(Stored data)
***
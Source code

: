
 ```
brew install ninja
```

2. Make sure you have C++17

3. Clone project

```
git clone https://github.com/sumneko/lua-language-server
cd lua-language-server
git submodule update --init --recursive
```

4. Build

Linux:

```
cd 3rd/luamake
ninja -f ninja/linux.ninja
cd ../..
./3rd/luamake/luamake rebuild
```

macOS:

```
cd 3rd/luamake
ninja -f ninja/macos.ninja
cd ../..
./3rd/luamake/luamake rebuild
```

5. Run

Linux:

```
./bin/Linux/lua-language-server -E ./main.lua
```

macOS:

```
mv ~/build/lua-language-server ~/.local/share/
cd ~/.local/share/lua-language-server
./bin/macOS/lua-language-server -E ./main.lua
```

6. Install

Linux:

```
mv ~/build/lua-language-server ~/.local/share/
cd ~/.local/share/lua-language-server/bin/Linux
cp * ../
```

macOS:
***
#### What this task involves
Could you set down every record exactly as given?

#### Exercise answer
Source code

:
 ```
brew install ninja
```

2. Make sure you have C++17

3. Clone project

```
git clone https://github.com/sumneko/lua-language-server
cd lua-language-server
git submodule update --init --recursive
```

4. Build

Linux:

```
cd 3rd/luamake
ninja -f ninja/linux.ninja
cd ../..
./3rd/luamake/luamake rebuild
```

macOS:

```
cd 3rd/luamake
ninja -f ninja/macos.ninja
cd ../..
./3rd/luamake/luamake rebuild
```

5. Run

Linux:

```
./bin/Linux/lua-language-server -E ./main.lua
```

macOS:

```
mv ~/build/lua-language-server ~/.local/share/
cd ~/.local/share/lua-language-server
./bin/macOS/lua-language-server -E ./main.lua
```

6. Install

Linux:

```
mv ~/build/lua-language-server ~/.local/share/
cd ~/.local/share/lua-language-server/bin/Linux
cp * ../
```

macOS:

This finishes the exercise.